For those who want to learn more about Lovecraft and his fictitious book the best place to start is most certainly in The Necronomicon Files: The Truth Behind the Legend by Daniel Harms and John Wisdom Gonce III. It’s an extensive look at just about everything ever written or said about The Necronomicon, and as a history of books with the title Necronomicon it’s damn near masterful. However the best parts of the book are a complete debunking of the Simonicon, which clearly reveal that the Mad Arab’s grimoire is not an ancient piece of magical literature. Gonce’s style is a bit combative, but it’s also fun. The only downside to the book is that it was released ten years ago. On the plus side, Daniel Harms’s website does a great job of keeping the work up to date, and reveals the true identity of Simon.

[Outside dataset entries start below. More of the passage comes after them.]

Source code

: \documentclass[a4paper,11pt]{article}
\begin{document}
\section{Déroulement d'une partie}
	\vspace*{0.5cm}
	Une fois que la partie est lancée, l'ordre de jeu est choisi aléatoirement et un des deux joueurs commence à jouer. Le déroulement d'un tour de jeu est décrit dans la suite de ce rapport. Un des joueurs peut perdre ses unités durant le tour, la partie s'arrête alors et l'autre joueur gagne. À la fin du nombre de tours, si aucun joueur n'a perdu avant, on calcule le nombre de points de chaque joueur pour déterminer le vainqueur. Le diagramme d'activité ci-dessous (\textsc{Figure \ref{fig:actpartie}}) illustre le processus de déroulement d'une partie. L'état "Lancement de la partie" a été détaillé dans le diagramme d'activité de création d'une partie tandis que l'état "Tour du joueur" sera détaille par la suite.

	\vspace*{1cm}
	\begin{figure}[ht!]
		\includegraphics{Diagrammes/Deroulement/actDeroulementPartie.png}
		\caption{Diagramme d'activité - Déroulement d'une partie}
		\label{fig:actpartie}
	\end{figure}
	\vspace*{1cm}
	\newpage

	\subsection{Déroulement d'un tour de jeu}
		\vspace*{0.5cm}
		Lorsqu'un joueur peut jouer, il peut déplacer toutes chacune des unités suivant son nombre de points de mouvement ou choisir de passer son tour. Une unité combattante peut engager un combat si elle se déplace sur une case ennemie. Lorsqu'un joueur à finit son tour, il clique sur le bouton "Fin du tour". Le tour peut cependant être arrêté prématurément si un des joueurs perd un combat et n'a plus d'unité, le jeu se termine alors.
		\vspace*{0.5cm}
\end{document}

Also useful to me was John L. Steadman’s HP Lovecraft & The Black Magical Tradition, which was just released last week. The first third of the book is great for people looking for an introduction to Lovecraft. There’s a nice examination of Lovecraft’s influences and a bit on what he knew (and really didn’t know) about the occult. I’ve never been a huge Lovecraft fan so reading the histories of Lovecraft’s deities was also enlightening. This part of the book was engaging and an easy read, a bit more so than the Necronomicon Files. The last half of the book goes off the rails a little bit by insisting that Simon’s Necronomicon might be the real deal. I would have appreciated more skepticism. The last third of the book is about Lovecraft’s influence on Modern Witchcraft, Voodoo traditions, and the Church of Satan. It doesn’t really fit with the rest of the book’s material and I was disappointed with some of Steadman’s history on those traditions. Despite my reservations about certain parts of the book, the parts I enjoyed are worth a second look the next time I might have to visit Lovecraft and his Necronomicon.

To some degree our imaginations power magical practice. A good magician or Witch has to be able to focus on what they want and visibly see what it is they wish to manifest. Sometimes I think linking a tradition to a mythic past, no matter how recent that tradition might be, gives the magic a little extra energy. People seem to like elaborate histories and connections to famous figures. The Key of Solomon doesn’t contain any wisdom from Solomon (if he even existed) but he was a fellow user of magic. Invoking his name connects me to that current in a way that a dubious history never will.

So does authenticity matter? I think things have more power when they are attached to truth, which is one of the reasons I spend so much time reading and writing about history. However belief in a mythic past powers the magic of many magicians. In the end it’s more about what works and doesn’t work. I also don’t have an easy yes or no answer. Gerald Gardner once said that “witches are consummate leg-pullers; they are taught it as part of their stock and trade,” and apparently so are grimoire writers.


1. From “Grimoires: A History of Magic Books” by Owen Davies, Oxford University Press, 2009. That bit came form page 15.

*I tend to use the 1939 as the starting date of the Modern Craft because that’s the year Gerald Gardner was initiated in New Forest. I’m relatively sure that other people were practicing forms of what today would call Witchcraft even earlier than that.